EXHIBITIONS

アンドレアス・グライナー、保良雄「A Drop of Water」

 faro WORKPLACE(FARO中目黒1階)、FARO神楽坂1階ギャラリーで、アンドレアス・グライナー、保良雄による展覧会「A Drop of Water」が開催されている。

 世界的な環境危機が課題として突きつけられるなか、近年では山火事や水害などの自然災害が多発し、私たちの生活にも直接的な影響を及ぼすようになった。このような状況下で、アンドレアス・グライナーと保良雄は、自然と文化の関わりやその歴史に強い関心を寄せ、作品を通じて問いを投げかける。

「Kulturfrau(クルトゥールフラウ)」という言葉は、第二次世界大戦後のドイツで植樹活動を行った女性たちを指し、その姿はドイツのコインにも刻まれている。

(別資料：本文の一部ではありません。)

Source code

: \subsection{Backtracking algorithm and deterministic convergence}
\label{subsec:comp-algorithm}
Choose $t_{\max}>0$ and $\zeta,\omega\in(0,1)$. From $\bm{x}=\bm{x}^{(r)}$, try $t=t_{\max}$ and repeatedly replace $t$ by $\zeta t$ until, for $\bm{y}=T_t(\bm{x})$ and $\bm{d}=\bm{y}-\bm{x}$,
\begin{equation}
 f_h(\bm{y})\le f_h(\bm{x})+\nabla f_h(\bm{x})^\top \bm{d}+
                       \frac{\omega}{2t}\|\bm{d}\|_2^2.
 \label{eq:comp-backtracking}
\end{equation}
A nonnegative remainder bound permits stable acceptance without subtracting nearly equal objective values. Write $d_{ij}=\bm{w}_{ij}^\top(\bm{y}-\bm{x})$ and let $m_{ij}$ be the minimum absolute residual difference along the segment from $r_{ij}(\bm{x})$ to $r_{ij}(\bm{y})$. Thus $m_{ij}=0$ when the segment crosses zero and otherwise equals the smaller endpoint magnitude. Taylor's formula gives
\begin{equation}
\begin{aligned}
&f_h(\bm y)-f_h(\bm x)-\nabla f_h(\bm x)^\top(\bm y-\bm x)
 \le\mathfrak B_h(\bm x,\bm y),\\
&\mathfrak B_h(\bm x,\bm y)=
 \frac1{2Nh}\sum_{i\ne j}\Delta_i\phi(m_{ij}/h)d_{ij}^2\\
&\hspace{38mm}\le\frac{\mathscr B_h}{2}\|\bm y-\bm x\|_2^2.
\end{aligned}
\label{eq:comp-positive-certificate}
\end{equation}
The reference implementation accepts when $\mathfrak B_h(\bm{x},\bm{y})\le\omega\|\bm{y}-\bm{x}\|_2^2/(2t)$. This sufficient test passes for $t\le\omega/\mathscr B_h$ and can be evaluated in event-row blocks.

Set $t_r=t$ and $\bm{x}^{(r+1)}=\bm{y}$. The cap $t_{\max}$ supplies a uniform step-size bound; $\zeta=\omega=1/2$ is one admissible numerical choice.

ドイツ語で「Kultur」は「文化・教養」を意味すると同時に、「耕作・開墾・栽培」といった意味も含む。「Frau(フラウ)」は「女性」を指すとともに、人名の後につけて「~さん」という敬称として使われる言葉だ。

 制作の過程において、グライナーは森へと分け入り、保良はヒマラヤの山々を登るなど、それぞれ異なるアプローチで自然と向きあってきた。一本の樹を植えることから始まり、それがやがて大きな森へと成長させる。ふたりのアーティストの姿勢は、戦後の混迷期に自然と向きあった「Kulturfrau」の行動に重なるところがあるという。

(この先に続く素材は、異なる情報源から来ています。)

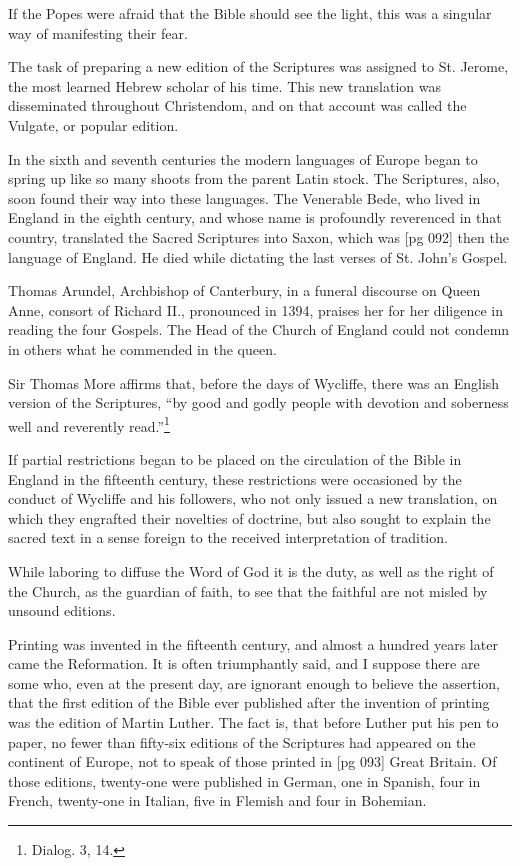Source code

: If the Popes were afraid that the Bible should
see the light, this was a singular way of manifesting
their fear.

The task of preparing a new edition of the
Scriptures was assigned to St. Jerome, the most
learned Hebrew scholar of his time. This new
translation was disseminated throughout Christendom,
and on that account was called the Vulgate,
or popular edition.

In the sixth and seventh centuries the modern
languages of Europe began to spring up like so
many shoots from the parent Latin stock. The
Scriptures, also, soon found their way into these
languages. The Venerable Bede, who lived in
England in the eighth century, and whose name
is profoundly reverenced in that country, translated
the Sacred Scriptures into Saxon, which was
[pg 092]
then the language of England. He died while dictating
the last verses of St. John's Gospel.

Thomas Arundel, Archbishop of Canterbury, in
a funeral discourse on Queen Anne, consort of
Richard II., pronounced in 1394, praises her for
her diligence in reading the four Gospels. The
Head of the Church of England could not condemn
in others what he commended in the queen.

Sir Thomas More affirms that, before the days
of Wycliffe, there was an English version of the
Scriptures, “by good and godly people with devotion
and soberness well and reverently read.”\footnote{Dialog.
3, 14.}

If partial restrictions began to be placed on the
circulation of the Bible in England in the fifteenth
century, these restrictions were occasioned by the
conduct of Wycliffe and his followers, who not
only issued a new translation, on which they engrafted
their novelties of doctrine, but also sought
to explain the sacred text in a sense foreign to the
received interpretation of tradition.

While laboring to diffuse the Word of God it
is the duty, as well as the right of the Church,
as the guardian of faith, to see that the faithful
are not misled by unsound editions.

Printing was invented in the fifteenth century,
and almost a hundred years later came the Reformation.
It is often triumphantly said, and
I suppose there are some who, even at the present
day, are ignorant enough to believe the assertion,
that the first edition of the Bible ever published
after the invention of printing was the edition of
Martin Luther. The fact is, that before Luther
put his pen to paper, no fewer than fifty-six editions
of the Scriptures had appeared on the continent
of Europe, not to speak of those printed in
[pg 093]
Great Britain. Of those editions, twenty-one were
published in German, one in Spanish, four in
French, twenty-one in Italian, five in Flemish and
four in Bohemian.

 本展の両会場では、グライナーはハンバッハの森をリサーチし、撮影した膨大な画像アーカイブをもとにした作品を、保良は福島県大熊町に入り、この地の土についてリサーチを進めた作品を中心に、自然と文化の関係性についての洞察から制作されたインスタレーション・映像・オブジェなど、多様な表現方法による作品を展示している。